As already described above, polymeric nanoparticles trap hydrophobic bioactive agents inside a 3D network structure, preventing enzymatic degradation occurring over the GI tract and delivering the intact drug with unchanged PP levels [137,138]. Size, shape, surface properties, and surface charge deeply influence the rate and length of PP absorption. Indeed, the transport rate of hydrophobic particles, whose dimensions are 50–200 nm, rod-shaped, and negatively charged is higher than bigger, sphere- or disc-shaped hydrophilic particles with neutral or positive surface charge. Nevertheless, an in vivo study proposed the encapsulation of curcumin in the lauroyl sulphated chitosan (LSCS-CUR), a hydrophilic and positively charged polymer. LSCS-CUR nanoparticles displayed better aqueous solubility than unformulated curcumin and better mucoadhesion than chitosan alone, which plays a pivotal role in enhancing curcumin cellular uptake by expanding the absorption surface. Similarly, mucoadhesion is involved in the longer persistence of curcumin in blood up to 7 days after oral administration. It is noteworthy that tissue distribution analysis showed a higher concentration of curcumin localized in the intestinal portion, particularly at the duodenum level [129]. As mentioned above, the rate of transport or release of bioactive substances reflects the nature of the polymer matrix. In fact, encapsulating curcumin in PLGA nanoparticles allows biphasic release of the active ingredient—a small amount is instantly issued from the formulation, followed by a slow and steady release of the remaining. This release trend has further been demonstrated in an animal test, where Wistar rats were fed with curcumin encapsulated in PLGA nanoparticles or curcumin alone. The formulation showed a 24 h steady release, as opposed to unformulated curcumin, which achieved the maximum plasma concentration after 30 min from oral intake and then fell following its metabolism [141].

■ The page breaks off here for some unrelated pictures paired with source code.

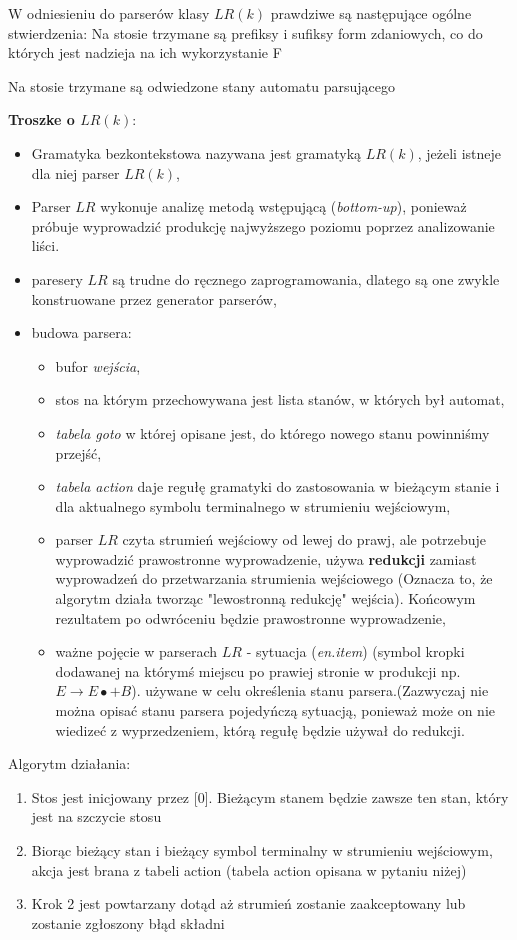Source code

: \answer
{W odniesieniu do parserów klasy $LR(k)$ prawdziwe są następujące ogólne stwierdzenia:}
{Na stosie trzymane są prefiksy i sufiksy form zdaniowych, co do których jest nadzieja na ich wykorzystanie}
{F}
{Na stosie trzymane są odwiedzone stany automatu parsującego

\textbf{Troszke o $LR(k)$}:
\begin{itemize}
\item Gramatyka bezkontekstowa nazywana jest gramatyką $LR(k)$, jeżeli istneje dla niej parser $LR(k)$,
\item Parser $LR$ wykonuje analizę metodą wstępującą (\textit{bottom-up}), ponieważ próbuje wyprowadzić produkcję najwyższego poziomu poprzez analizowanie liści.
\item paresery $LR$ są trudne do ręcznego zaprogramowania, dlatego są one zwykle konstruowane przez generator parserów,
\item budowa parsera:
    \begin{itemize}
    \item bufor \textit{wejścia},
    \item stos na którym przechowywana jest lista stanów, w których był automat,
    \item \textit{tabela goto} w której opisane jest, do którego nowego stanu powinniśmy przejść,
    \item \textit{tabela action} daje regułę gramatyki do zastosowania w bieżącym stanie i dla aktualnego symbolu terminalnego w strumieniu wejściowym,
    \item parser $LR$ czyta strumień wejściowy od lewej do prawj, ale potrzebuje wyprowadzić prawostronne wyprowadzenie, używa \textbf{redukcji} zamiast wyprowadzeń do przetwarzania strumienia wejściowego (Oznacza to, że algorytm działa tworząc "lewostronną redukcję" wejścia). Końcowym rezultatem po odwróceniu będzie prawostronne wyprowadzenie,
    \item ważne pojęcie w parserach $LR$ - sytuacja (\textit{en.item}) (symbol kropki dodawanej na którymś miejscu po prawiej stronie w produkcji np. $E \rightarrow E\bullet + B$). używane w celu określenia stanu parsera.(Zazwyczaj nie można opisać stanu parsera pojedyńczą sytuacją, ponieważ może on nie wiedizeć z wyprzedzeniem, którą regułę będzie używał do redukcji.
    \end{itemize}
\end{itemize}

Algorytm działania:

\begin{enumerate}
\item Stos jest inicjowany przez [0]. Bieżącym stanem będzie zawsze ten stan, który jest na szczycie stosu
\item Biorąc bieżący stan i bieżący symbol terminalny w strumieniu wejściowym, akcja jest brana z tabeli action (tabela action opisana w pytaniu niżej)
\item Krok 2 jest powtarzany dotąd aż strumień zostanie zaakceptowany lub zostanie zgłoszony błąd składni
\end{enumerate}
}
{}

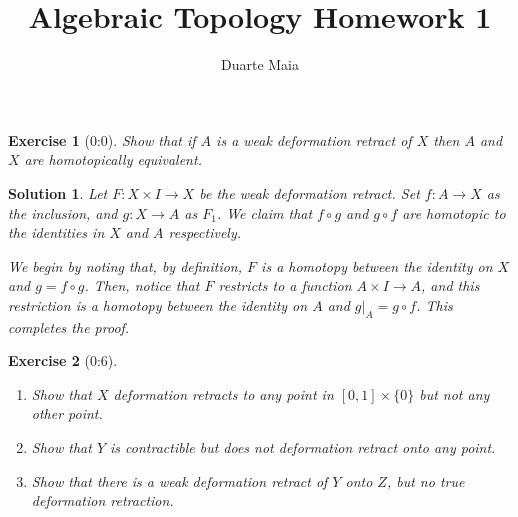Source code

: \documentclass{article}
\title{Algebraic Topology Homework 1}
\author{Duarte Maia}
\theoremstyle{plain}
\newtheorem*{ex}{Exercise}
\theoremstyle{nonumberplain}
\newtheorem{sol}{Solution}
\begin{document}
\maketitle

\begin{ex}[0:0]
Show that if $A$ is a weak deformation retract of $X$ then $A$ and $X$ are homotopically equivalent.
\end{ex}

\begin{sol}
Let $F \colon X \times I \to X$ be the weak deformation retract. Set $f \colon A \to X$ as the inclusion, and $g \colon X \to A$ as $F_1$. We claim that $f \circ g$ and $g \circ f$ are homotopic to the identities in $X$ and $A$ respectively.

We begin by noting that, by definition, $F$ is a homotopy between the identity on $X$ and $g = f \circ g$. Then, notice that $F$ restricts to a function $A \times I \to A$, and this restriction is a homotopy between the identity on $A$ and $g|_A = g \circ f$. This completes the proof.
\end{sol}

\begin{ex}[0:6]
\leavevmode
\begin{enumerate}
\item Show that $X$ deformation retracts to any point in $[0,1] \times \{0\}$ but not any other point.

\item Show that $Y$ is contractible but does not deformation retract onto any point.

\item Show that there is a weak deformation retract of $Y$ onto $Z$, but no true deformation retraction.
\end{enumerate}
\end{ex}
\end{document}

Dendrimers are nanometer-sized treelike structures characterized by an initiator core of monomeric units covered by an outermost exterior layer that provides a multifunctional surface for surface chemistry modification [86]. Once again, dendrimer size, charge, and concentration influence their absorption rate at intestinal level, which can occur for molecules with diameters up to 3 nm, either through the paracellular or transcellular routes. It is noteworthy that dendrimers appeared to express specific tropism for the small rather than the large intestine. Although only few studies have been conducted on curcumin–dendrimer formulation, there is evidence of improved aqueous solubility and bioavailability of dendrosomal curcumin [142,143], cytotoxic activity and tumor target efficacy against several human cancer cell lines [142,143,144,145], reduced cancer cell proliferation, and apoptosis induction with a dose-dependent cytotoxicity showed by polyamidoamine curcumin dendrimer formulation [146].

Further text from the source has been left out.